Deep Dive: ML Smart Turn (Pipecat) [#deep-dive-ml-smart-turn-pipecat]

This strategy uses the open-source **[Smart Turn](https://github.com/pipecat-ai/smart-turn)** model by Pipecat AI. It analyzes the raw audio stream to detect when a user has finished speaking based on intonation, not just silence.

<Callout type="warn" title="Current Limitations">
  While this is the "Gold Standard" for natural conversation, it is currently **Experimental**.

  * **Numbers & Emails:** It may struggle to detect turn-end correctly when a user is reciting long number sequences or spelling emails.
  * **Language Support:** Check the [GitHub Repo](https://github.com/pipecat-ai/smart-turn) for the latest supported languages.
  * **Recommendation:** Use standard VAD for IVR/Data Collection bots. Use Smart Turn for conversational/support bots.
</Callout>

***

2. Interruption Handling (Barge-In) [#2-interruption-handling-barge-in]

**"Did you just interrupt me?"**

When the agent is speaking, and the user makes a sound, the agent must decide whether to stop or ignore it.

Pause Triggers [#pause-triggers]

How much "noise" triggers the agent to pause?

* **Pause via VAD:** Triggered by continuous sound duration (e.g., user speaks for 400ms). Best for low latency.
* **Pause via Word Count:** Triggered only after X words are transcribed. Prevents pausing for coughs or door slams.

AI Verification (False Positive Protection) [#ai-verification-false-positive-protection]

This feature prevents the agent from stopping due to "Backchanneling" (the user saying "Uh-huh", "Yes", or "Right" to show they are listening).

**How it works:**

1. User speaks > Agent **Pauses**.
2. The audio is transcribed and sent to a fast LLM.
3. **The Check:** The LLM compares the user's input against the Agent's current speech.
   * *Input:* "Wait, stop." > **Agent Stops** and handles the new query.
   * *Input:* "I see..." > **Agent Resumes** speaking exactly where it left off.

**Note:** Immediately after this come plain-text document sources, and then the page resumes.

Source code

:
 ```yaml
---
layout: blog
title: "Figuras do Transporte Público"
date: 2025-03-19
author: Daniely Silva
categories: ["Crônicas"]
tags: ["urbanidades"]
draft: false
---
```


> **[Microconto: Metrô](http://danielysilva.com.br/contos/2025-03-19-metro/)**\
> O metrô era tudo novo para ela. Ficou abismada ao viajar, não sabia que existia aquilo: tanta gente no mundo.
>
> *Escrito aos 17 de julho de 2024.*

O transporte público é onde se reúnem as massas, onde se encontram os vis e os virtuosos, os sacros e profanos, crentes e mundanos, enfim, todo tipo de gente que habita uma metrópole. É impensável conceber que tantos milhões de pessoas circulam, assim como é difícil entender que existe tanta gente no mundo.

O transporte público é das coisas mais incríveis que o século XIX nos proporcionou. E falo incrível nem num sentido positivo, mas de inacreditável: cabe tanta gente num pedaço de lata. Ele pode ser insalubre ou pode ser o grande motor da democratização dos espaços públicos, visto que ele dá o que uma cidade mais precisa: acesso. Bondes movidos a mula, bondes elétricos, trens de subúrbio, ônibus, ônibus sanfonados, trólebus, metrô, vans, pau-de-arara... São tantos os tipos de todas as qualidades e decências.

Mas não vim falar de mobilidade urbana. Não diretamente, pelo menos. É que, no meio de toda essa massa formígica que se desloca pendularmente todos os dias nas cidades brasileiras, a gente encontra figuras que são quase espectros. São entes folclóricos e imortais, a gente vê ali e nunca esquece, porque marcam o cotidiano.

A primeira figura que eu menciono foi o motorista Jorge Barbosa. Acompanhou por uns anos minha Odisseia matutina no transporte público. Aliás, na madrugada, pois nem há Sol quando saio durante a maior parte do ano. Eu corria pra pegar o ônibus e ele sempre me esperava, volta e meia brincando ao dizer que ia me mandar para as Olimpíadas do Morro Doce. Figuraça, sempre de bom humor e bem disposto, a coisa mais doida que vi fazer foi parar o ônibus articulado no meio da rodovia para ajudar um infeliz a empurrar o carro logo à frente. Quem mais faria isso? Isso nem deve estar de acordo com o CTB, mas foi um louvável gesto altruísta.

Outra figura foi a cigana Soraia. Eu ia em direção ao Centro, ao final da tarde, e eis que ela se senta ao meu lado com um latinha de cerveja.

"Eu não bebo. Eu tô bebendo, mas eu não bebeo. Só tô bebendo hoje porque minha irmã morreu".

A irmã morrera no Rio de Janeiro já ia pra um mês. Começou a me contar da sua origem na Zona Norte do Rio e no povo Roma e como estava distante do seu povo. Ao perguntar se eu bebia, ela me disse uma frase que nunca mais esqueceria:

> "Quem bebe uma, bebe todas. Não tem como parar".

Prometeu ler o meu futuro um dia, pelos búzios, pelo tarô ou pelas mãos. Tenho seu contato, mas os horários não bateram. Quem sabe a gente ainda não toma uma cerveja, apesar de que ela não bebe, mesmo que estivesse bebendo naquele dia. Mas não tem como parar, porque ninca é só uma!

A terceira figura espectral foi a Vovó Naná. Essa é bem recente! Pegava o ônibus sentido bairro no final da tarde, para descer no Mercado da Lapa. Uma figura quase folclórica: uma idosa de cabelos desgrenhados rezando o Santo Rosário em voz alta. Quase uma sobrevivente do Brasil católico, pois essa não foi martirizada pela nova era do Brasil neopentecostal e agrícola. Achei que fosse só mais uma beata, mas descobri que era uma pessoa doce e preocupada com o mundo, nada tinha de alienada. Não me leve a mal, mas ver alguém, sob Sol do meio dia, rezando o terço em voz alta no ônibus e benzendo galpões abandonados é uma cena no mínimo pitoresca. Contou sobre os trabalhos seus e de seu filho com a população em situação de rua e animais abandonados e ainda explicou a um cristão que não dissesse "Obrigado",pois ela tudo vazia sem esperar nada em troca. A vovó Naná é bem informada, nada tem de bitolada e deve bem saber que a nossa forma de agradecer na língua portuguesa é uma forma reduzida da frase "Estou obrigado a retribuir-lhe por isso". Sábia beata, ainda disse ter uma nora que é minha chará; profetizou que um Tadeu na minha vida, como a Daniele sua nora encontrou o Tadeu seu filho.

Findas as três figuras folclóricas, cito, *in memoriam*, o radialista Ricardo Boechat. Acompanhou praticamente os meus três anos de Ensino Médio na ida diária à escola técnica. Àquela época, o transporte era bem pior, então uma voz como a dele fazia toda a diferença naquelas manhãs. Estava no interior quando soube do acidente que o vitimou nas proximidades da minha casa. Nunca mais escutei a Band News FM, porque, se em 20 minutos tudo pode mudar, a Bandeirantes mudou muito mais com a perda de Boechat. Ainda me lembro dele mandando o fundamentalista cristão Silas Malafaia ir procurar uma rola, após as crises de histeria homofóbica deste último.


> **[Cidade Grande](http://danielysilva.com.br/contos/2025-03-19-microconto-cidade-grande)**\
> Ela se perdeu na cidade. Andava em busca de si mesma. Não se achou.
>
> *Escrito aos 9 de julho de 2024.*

<Callout type="idea" title="Context Recovery">
  If the interruption was valid (Agent Stops), you can enable **"Include Interrupted Speech in Next Turn"**. This ensures that whatever the agent *didn't* get to say is fed back into the LLM context, so the logic isn't lost.
</Callout>

***

3. Turn-by-Turn Mode [#3-turn-by-turn-mode]

**Disable Interruptions**

For specific use cases (like taking a dictation, a formal interview, or legacy radio-style comms), you might want to disable interruptions entirely.

* **Behavior:** The agent will ignore all user audio until it has finished playing its current TTS response.
* **Use Case:** Highly disciplined workflows or environments with extreme background noise (Construction sites, Busy streets).

***

Future Vision: Dynamic Context Adaptation [#future-vision-dynamic-context-adaptation]

Currently, Interruption and Turn-End settings are **Static**—they apply globally to the Agent for the entire duration of the call.

However, we understand that conversation flow changes based on context.

* **Scenario A (Yes/No):** *"Do you want to proceed?"* > Requires short silence threshold (e.g., 400ms) for a snappy feel.
* **Scenario B (Data Entry):** *"Please spell your email address."* > Requires long silence threshold (e.g., 1500ms) because users pause while spelling.

We are actively developing **Context-Aware Turn Taking**. This will allow the Agent (or specific Script Nodes) to programmatically adjust the VAD sensitivity, silence duration, and interruption strategy mid-call based on the specific question being asked.